■ Work required: Within the records that follow, find every line containing the string "lives". Copy those lines.
Material supplied below:
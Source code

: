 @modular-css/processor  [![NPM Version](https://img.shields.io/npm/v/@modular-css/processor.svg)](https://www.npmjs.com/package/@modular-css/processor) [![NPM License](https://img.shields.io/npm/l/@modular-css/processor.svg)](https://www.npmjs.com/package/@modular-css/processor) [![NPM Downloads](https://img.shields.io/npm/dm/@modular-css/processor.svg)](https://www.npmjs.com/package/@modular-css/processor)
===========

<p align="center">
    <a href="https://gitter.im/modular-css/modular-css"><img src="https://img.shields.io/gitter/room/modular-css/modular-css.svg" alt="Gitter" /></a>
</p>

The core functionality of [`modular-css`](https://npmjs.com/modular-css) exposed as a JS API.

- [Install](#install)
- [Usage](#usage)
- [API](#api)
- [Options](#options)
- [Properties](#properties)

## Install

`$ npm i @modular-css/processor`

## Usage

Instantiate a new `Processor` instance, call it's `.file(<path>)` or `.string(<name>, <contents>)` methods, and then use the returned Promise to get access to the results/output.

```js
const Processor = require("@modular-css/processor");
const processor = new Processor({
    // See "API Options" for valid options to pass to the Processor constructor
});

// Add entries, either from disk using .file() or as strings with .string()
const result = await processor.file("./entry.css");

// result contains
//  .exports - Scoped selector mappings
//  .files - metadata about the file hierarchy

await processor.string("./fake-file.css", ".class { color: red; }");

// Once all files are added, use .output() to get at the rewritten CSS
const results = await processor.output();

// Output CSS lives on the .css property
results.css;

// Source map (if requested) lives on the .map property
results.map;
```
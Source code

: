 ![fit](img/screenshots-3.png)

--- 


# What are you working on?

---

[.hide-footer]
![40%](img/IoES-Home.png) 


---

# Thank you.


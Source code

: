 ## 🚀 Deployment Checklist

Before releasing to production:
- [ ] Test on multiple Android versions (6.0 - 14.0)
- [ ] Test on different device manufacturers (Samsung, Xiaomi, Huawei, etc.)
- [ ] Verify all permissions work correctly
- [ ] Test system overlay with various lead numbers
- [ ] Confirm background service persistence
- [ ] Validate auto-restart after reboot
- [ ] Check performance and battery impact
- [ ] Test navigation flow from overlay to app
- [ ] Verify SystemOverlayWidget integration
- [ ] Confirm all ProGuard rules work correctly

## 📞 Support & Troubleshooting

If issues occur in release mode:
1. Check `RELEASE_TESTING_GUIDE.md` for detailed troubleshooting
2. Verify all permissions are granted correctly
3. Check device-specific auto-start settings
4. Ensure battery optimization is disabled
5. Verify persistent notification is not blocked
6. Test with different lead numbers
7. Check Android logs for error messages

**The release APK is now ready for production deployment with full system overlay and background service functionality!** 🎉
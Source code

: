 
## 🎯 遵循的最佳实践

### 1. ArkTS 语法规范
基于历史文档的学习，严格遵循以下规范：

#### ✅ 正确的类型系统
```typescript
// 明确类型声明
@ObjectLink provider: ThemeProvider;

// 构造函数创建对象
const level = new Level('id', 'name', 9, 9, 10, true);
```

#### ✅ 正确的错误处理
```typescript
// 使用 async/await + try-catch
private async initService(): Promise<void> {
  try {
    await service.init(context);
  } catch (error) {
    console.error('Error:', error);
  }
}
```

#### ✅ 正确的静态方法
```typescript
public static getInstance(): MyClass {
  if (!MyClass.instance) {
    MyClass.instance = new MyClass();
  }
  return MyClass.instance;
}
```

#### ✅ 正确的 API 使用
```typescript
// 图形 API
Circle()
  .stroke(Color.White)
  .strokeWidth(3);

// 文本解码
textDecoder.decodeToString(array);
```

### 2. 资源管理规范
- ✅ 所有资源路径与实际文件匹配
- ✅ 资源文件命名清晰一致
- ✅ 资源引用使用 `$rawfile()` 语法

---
End of Material supplied.
■ Answer space:
// Output CSS lives on the .css property
// Source map (if requested) lives on the .map property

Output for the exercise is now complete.